### What is expected
What lines in the listing include "your"? Return a copy of each.

[Exercise material Boundary: Start]

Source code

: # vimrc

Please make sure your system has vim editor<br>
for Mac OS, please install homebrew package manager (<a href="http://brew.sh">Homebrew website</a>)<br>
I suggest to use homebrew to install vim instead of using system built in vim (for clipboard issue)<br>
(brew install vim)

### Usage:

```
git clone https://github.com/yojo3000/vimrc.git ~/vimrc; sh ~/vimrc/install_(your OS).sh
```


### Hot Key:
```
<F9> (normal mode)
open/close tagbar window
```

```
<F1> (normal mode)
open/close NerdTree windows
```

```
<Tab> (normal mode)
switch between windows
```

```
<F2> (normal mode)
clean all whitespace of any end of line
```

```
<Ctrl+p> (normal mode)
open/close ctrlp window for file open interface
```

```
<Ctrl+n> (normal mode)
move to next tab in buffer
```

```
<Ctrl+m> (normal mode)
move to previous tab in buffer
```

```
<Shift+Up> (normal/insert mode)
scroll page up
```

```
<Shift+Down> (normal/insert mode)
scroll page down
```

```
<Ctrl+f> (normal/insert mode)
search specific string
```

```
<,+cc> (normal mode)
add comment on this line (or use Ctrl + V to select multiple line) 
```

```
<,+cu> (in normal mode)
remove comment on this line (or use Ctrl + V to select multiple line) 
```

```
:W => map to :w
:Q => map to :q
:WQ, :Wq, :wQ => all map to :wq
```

[Exercise material Boundary: End]

### Exercise output
Please make sure your system has vim editor<br>
git clone https://github.com/yojo3000/vimrc.git ~/vimrc; sh ~/vimrc/install_(your OS).sh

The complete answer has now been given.